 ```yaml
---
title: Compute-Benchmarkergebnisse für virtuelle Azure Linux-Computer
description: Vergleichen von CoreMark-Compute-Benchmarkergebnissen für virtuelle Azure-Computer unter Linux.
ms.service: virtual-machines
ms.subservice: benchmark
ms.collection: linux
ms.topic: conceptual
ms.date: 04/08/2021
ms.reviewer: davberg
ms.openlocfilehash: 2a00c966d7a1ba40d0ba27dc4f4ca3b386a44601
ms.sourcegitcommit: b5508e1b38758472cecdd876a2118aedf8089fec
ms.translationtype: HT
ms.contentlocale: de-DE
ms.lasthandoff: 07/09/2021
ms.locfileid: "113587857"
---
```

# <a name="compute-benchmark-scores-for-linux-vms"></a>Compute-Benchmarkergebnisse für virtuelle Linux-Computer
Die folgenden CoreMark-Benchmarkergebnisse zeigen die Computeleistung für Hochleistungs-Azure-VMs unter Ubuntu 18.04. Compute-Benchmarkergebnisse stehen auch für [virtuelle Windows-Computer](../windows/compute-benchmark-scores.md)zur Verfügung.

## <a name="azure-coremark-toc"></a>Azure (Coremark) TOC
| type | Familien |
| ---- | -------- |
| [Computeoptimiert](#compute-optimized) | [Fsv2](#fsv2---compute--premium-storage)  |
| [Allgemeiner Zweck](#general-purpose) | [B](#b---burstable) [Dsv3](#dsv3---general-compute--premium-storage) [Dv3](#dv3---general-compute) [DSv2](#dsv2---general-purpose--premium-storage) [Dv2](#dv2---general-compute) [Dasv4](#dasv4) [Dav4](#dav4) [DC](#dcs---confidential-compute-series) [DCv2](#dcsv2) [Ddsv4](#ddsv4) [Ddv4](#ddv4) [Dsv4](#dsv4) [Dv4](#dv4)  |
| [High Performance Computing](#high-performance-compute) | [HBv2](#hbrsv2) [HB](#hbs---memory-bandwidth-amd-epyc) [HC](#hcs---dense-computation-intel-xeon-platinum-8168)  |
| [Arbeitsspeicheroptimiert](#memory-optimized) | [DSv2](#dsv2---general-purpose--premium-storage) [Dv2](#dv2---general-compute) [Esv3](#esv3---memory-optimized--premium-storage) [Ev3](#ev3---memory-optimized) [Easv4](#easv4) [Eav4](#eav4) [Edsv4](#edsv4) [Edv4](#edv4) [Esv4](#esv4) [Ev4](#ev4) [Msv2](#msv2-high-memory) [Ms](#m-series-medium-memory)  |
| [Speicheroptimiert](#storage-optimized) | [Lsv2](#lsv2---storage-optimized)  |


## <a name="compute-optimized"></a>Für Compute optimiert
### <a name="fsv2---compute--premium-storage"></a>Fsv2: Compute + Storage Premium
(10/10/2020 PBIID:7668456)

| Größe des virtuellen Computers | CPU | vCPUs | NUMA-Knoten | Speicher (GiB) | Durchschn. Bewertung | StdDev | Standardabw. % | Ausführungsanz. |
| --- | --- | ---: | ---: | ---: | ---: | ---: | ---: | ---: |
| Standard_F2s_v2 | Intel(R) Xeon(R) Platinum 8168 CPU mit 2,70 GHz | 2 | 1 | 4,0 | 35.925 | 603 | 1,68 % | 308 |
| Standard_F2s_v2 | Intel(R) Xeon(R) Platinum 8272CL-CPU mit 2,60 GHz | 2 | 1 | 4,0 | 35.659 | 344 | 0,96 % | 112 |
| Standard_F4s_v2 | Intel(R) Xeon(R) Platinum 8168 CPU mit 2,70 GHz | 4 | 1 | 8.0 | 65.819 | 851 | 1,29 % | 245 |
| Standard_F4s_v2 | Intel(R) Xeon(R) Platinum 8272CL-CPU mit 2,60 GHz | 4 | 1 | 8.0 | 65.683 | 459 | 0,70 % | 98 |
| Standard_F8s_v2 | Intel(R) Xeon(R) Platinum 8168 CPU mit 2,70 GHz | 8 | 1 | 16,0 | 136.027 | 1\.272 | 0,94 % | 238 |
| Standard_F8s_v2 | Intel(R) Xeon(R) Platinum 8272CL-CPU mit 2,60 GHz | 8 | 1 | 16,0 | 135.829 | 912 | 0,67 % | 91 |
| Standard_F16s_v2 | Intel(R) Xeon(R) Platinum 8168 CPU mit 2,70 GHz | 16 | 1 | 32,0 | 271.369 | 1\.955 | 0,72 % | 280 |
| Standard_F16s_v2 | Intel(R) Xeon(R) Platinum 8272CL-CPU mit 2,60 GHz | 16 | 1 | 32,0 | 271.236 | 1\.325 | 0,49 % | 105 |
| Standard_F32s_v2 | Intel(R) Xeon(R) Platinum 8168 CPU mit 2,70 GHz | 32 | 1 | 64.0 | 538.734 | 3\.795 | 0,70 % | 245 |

______

Work instructions: In the answer, include exactly the lines from the line containing "0,49 % | 105 |" through the end of the data, and nothing else.

Exercise output:
| Standard_F16s_v2 | Intel(R) Xeon(R) Platinum 8272CL-CPU mit 2,60 GHz | 16 | 1 | 32,0 | 271.236 | 1\.325 | 0,49 % | 105 |
| Standard_F32s_v2 | Intel(R) Xeon(R) Platinum 8168 CPU mit 2,70 GHz | 32 | 1 | 64.0 | 538.734 | 3\.795 | 0,70 % | 245 |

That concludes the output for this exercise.